Hermine sah ihn spitz an. „Es ist ja nicht jeder so
ungeduldig wie gewisse andere Personen."
„Sie hat eigentlich Recht. Es ist besser, wenn wir später
darüber reden.", lenkte Harry ein.
Ron schnaubte. Doch er hatte keine Wahl. Er musste warten.
****
Nach dem Mittagessen begaben sich die Drei zum wiederholten Mal in die
Bibliothek.
Zuvor hatte Harry zehn Minuten gebraucht, um Ginny zu erklären, dass er den
Nachmittag nicht mit ihr verbringen konnte, was allerdings nicht daran gelegen
hatte, dass Ginny es nicht verstand.
Ron und Hermine hatten sich diskret in den Hintergrund
verzogen und erlaubten sich nur ein Lächeln, als Harry etwas außer Atmen zu
ihnen stieß.
„Können wir?", fragte Harry unschuldig.
„Wir haben nicht so lang gebraucht.", entgegnete Hermine,
doch sie lächelte nachsichtig.
Sie setzten sich in der Bücherei an ihren Stammplatz, was
ihnen einen misstrauischen Blick von Madam Pince einbrachte. Mittlerweile
wusste auch die Bibliothekarin, dass die Drei meist etwas ausheckten, wenn sie
so viel Zeit hinter Büchern verbrachten.
„Bevor wir uns dem eigentlichen Thema zuwenden: hast du vor,
Ginny alles zu erzählen?", fragte Hermine ernst.

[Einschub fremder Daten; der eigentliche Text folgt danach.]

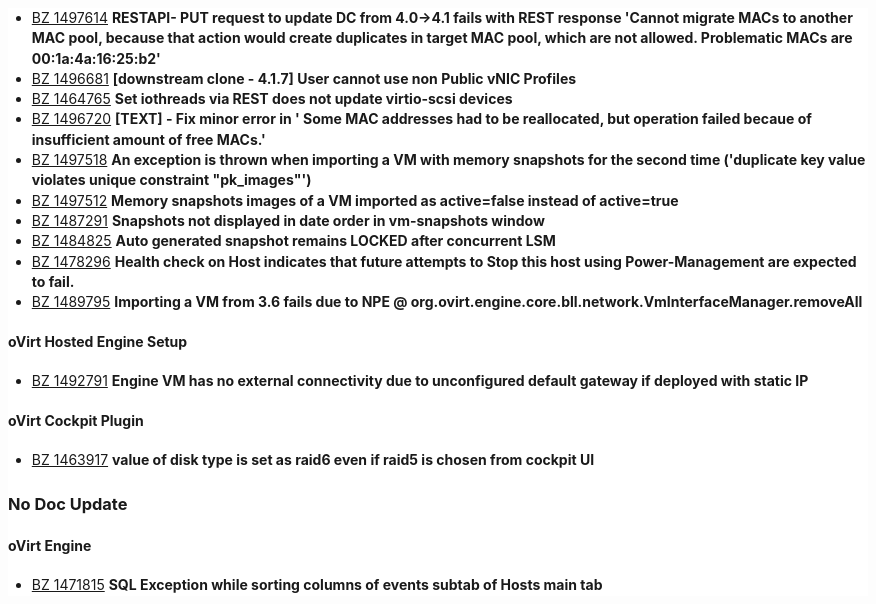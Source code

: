  - [BZ 1497614](https://bugzilla.redhat.com/1497614) <b>RESTAPI- PUT request to update DC from 4.0->4.1 fails with REST response 'Cannot migrate MACs to another MAC pool, because that action would create duplicates in target MAC pool, which are not allowed. Problematic MACs are  00:1a:4a:16:25:b2'</b><br>
 - [BZ 1496681](https://bugzilla.redhat.com/1496681) <b>[downstream clone - 4.1.7] User cannot use non Public vNIC Profiles</b><br>
 - [BZ 1464765](https://bugzilla.redhat.com/1464765) <b>Set iothreads via REST does not update virtio-scsi devices</b><br>
 - [BZ 1496720](https://bugzilla.redhat.com/1496720) <b>[TEXT] - Fix minor error in ' Some MAC addresses had to be reallocated, but operation failed becaue of insufficient amount of free MACs.'</b><br>
 - [BZ 1497518](https://bugzilla.redhat.com/1497518) <b>An exception is thrown when importing a VM with memory snapshots for the second time ('duplicate key value violates unique constraint "pk_images"')</b><br>
 - [BZ 1497512](https://bugzilla.redhat.com/1497512) <b>Memory snapshots images of a VM imported as active=false instead of active=true</b><br>
 - [BZ 1487291](https://bugzilla.redhat.com/1487291) <b>Snapshots not displayed in date order in vm-snapshots window</b><br>
 - [BZ 1484825](https://bugzilla.redhat.com/1484825) <b>Auto generated snapshot remains LOCKED after concurrent LSM</b><br>
 - [BZ 1478296](https://bugzilla.redhat.com/1478296) <b>Health check on Host <UNKNOWN> indicates that future attempts to Stop this host using Power-Management are expected to fail.</b><br>
 - [BZ 1489795](https://bugzilla.redhat.com/1489795) <b>Importing a VM from 3.6 fails due to NPE @ org.ovirt.engine.core.bll.network.VmInterfaceManager.removeAll</b><br>

#### oVirt Hosted Engine Setup

 - [BZ 1492791](https://bugzilla.redhat.com/1492791) <b>Engine VM has no external connectivity due to unconfigured default gateway if deployed with static IP</b><br>

#### oVirt Cockpit Plugin

 - [BZ 1463917](https://bugzilla.redhat.com/1463917) <b>value of disk type is set as raid6 even if  raid5 is chosen from cockpit UI</b><br>

### No Doc Update

#### oVirt Engine

 - [BZ 1471815](https://bugzilla.redhat.com/1471815) <b>SQL Exception while sorting columns of events subtab of Hosts main tab</b><br>

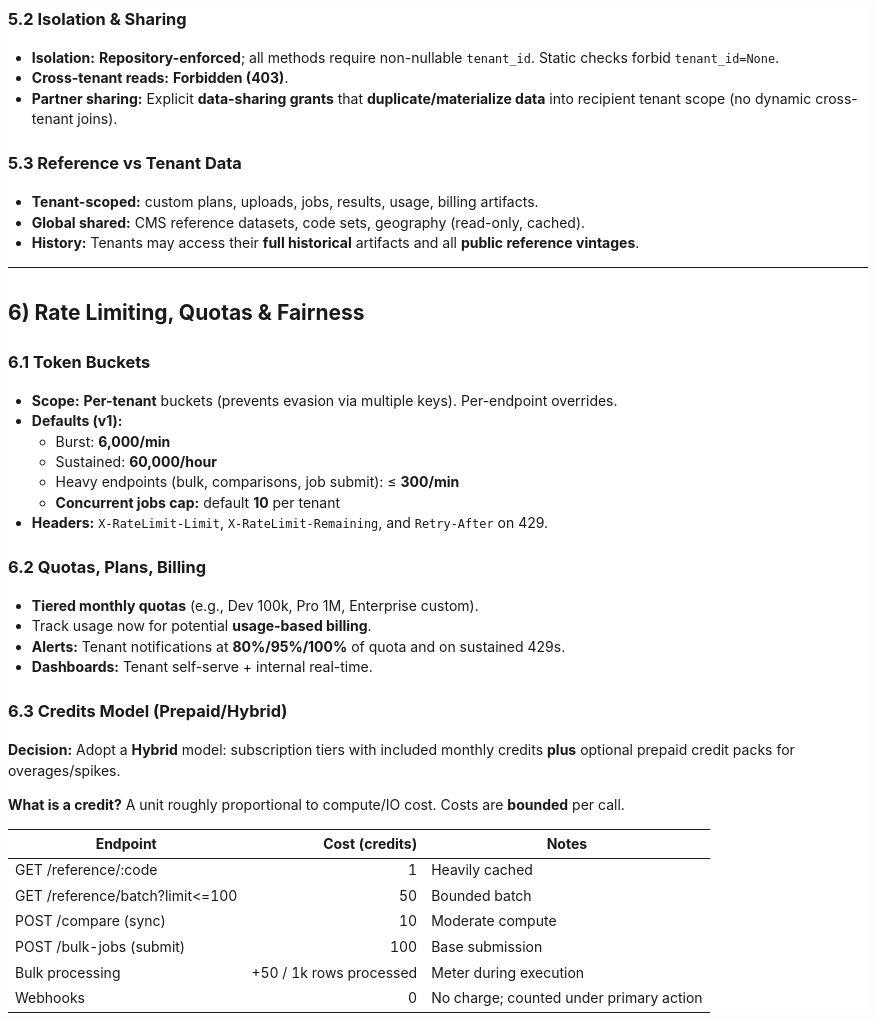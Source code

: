 ### 5.2 Isolation & Sharing
- **Isolation:** **Repository-enforced**; all methods require non-nullable `tenant_id`. Static checks forbid `tenant_id=None`.  
- **Cross-tenant reads:** **Forbidden (403)**.  
- **Partner sharing:** Explicit **data-sharing grants** that **duplicate/materialize data** into recipient tenant scope (no dynamic cross-tenant joins).

### 5.3 Reference vs Tenant Data
- **Tenant-scoped:** custom plans, uploads, jobs, results, usage, billing artifacts.  
- **Global shared:** CMS reference datasets, code sets, geography (read-only, cached).  
- **History:** Tenants may access their **full historical** artifacts and all **public reference vintages**.

---

## 6) Rate Limiting, Quotas & Fairness

### 6.1 Token Buckets
- **Scope:** **Per-tenant** buckets (prevents evasion via multiple keys). Per-endpoint overrides.  
- **Defaults (v1):**  
  - Burst: **6,000/min**  
  - Sustained: **60,000/hour**  
  - Heavy endpoints (bulk, comparisons, job submit): ≤ **300/min**  
  - **Concurrent jobs cap:** default **10** per tenant
- **Headers:** `X-RateLimit-Limit`, `X-RateLimit-Remaining`, and `Retry-After` on 429.

### 6.2 Quotas, Plans, Billing
- **Tiered monthly quotas** (e.g., Dev 100k, Pro 1M, Enterprise custom).  
- Track usage now for potential **usage-based billing**.  
- **Alerts:** Tenant notifications at **80%/95%/100%** of quota and on sustained 429s.  
- **Dashboards:** Tenant self-serve + internal real-time.

### 6.3 Credits Model (Prepaid/Hybrid)

**Decision:** Adopt a **Hybrid** model: subscription tiers with included monthly credits **plus** optional prepaid credit packs for overages/spikes.

**What is a credit?** A unit roughly proportional to compute/IO cost. Costs are **bounded** per call.

| Endpoint | Cost (credits) | Notes |
|---|---:|---|
| GET /reference/:code | 1 | Heavily cached |
| GET /reference/batch?limit<=100 | 50 | Bounded batch |
| POST /compare (sync) | 10 | Moderate compute |
| POST /bulk-jobs (submit) | 100 | Base submission |
| Bulk processing | +50 / 1k rows processed | Meter during execution |
| Webhooks | 0 | No charge; counted under primary action |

„Was zu erzählen?", fragte Harry zurück.
Hermine wandte sich kurz um, um sich zu überzeugen, dass sie
nicht belauscht wurden. „Dass du der Sohn von Du-weißt-schon-wem bist."
„Ich weiß es nicht.", seufzte Harry nach ein paar Sekunden.
„Du solltest es ihr sagen. Sie wird es schon verkraften. Und
sie hat es verdient, die Wahrheit zu kennen.", sagte Ron.
Harry schwieg einen Moment. „Ihr habt Recht. Aber . . . ich
sollte auf den richtigen Moment warten.", erklärte er.
Ron und Hermine nickten.
„Und jetzt zu dem, was du uns schon heute morgen erzählen
wolltest.", forderte Ron.
Harrys Augen überzog wieder jener unbehagliche Ausdruck.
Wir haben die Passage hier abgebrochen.